# New OEF rotation...



## Bluehawk (Sep 17, 2008)

The coming front...

Link:
DoD announces new Afghanistan rotation - Marine Corps News, news from Iraq - Marine Corps Times
----------------------------------------------
"Up to 2,000 Marines will deploy to Afghanistan in November to replace the 3,400 leathernecks scheduled to return home in the coming months, the Defense Department announced Monday.

The Marine Air-Ground Task Force will comprise units from across the Corps, officials said. Camp Lejeune’s 3rd Battalion, 8th Marines, will form the MAGTF’s ground element, according to Maj. David Nevers, a spokesman for the Corps. Led by Lt. Col. D.L. Odom, 3/8 recently completed predeployment training at the Marine Corps Air Ground Combat Center at Twentynine Palms, Calif.

It’s not immediately clear which units will form the headquarters, logistics and aviation sections of the ad-hoc unit, Nevers said.

Approximately 3,700 soldiers from the Army’s 3rd Brigade Combat Team, 10th Mountain Division, are scheduled to join the MAGTF in January, according to the Pentagon. Both units were previously scheduled to deploy to Iraq.

The 24th Marine Expeditionary Unit along with 2nd Battalion, 7th Marines are currently serving in Afghanistan.

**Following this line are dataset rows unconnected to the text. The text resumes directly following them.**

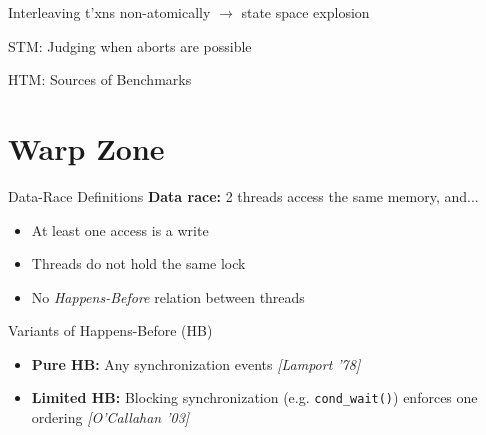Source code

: \documentclass[xcolor=dvipsnames]{beamer}
\begin{document}
\begin{frame}{Interleaving t'xns non-atomically $\rightarrow$ state space explosion}
\end{frame}

\begin{frame}{STM: Judging when aborts are possible}
\end{frame}

\begin{frame}{HTM: Sources of Benchmarks}
\end{frame}


\section{Warp Zone}


\begin{frame}{Data-Race Definitions}
	\textbf{Data race:} 2 threads access the same memory, and...
	\begin{itemize}
		\item At least one access is a write
		\item Threads do not hold the same lock
		\item No {\em Happens-Before} relation between threads
	\end{itemize}
	\pause
	\linegap

	Variants of Happens-Before (HB)
	\begin{itemize}
		\item {\bf Pure HB:} Any synchronization events {\em [Lamport '78]}
		\item {\bf Limited HB:} Blocking synchronization (e.g. \texttt{cond\_wait()}) enforces one ordering {\em [O'Callahan '03]}
	\end{itemize}
\end{frame}
\end{document}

The 24th MEU is fighting near the Afghan-Pakistan border while 2/7 is engaged in a mission to train Afghan security forces. It’s unclear if 3/8 will assume either of those roles or if it will take on a new mission, Nevers said.

And while the deployment ensures a continued Marine presence in volatile southern Afghanistan, the smaller force means fewer Marines on the ground. Historically, fighting in Afghanistan is fiercest in the spring and summer. Indigenous forces tend to pull back during the harsh Afghan winters.

The 2/7 commander, Lt. Col. Richard Hall, acknowledged last month in a discussion with military bloggers that his unit has suffered significant casualties in Afghanistan.

The move to send 3/8 to Afghanistan comes a few weeks after Commandant Gen. James Conway made his latest entreaty to shift the Corps’ focus from Iraq to Afghanistan. He has been unabashed for more than year in calling for Marines to take on the Afghanistan mission."


----------



## Bluehawk (Sep 17, 2008)

Graphic link see:
Pakistan's Troubled Tribal Belt - Council on Foreign Relations


----------



## mkloby (Sep 17, 2008)

Ooh-Rah!


----------



## Matt308 (Sep 17, 2008)

Read this morning that Pakistan has stated their military will fire upon US forces that do not recieve prior permission for activities inside Pakistani borders.

I have always suspected that Pakistan has been secretely (or not so secretely) supporting the Taliban in their border region. And I don't believe for a minute that every firing over the Pakistani border results in "innocent" civilian deaths. As Bush said, you harbour terrorists within your border, you will be treated as the enemy.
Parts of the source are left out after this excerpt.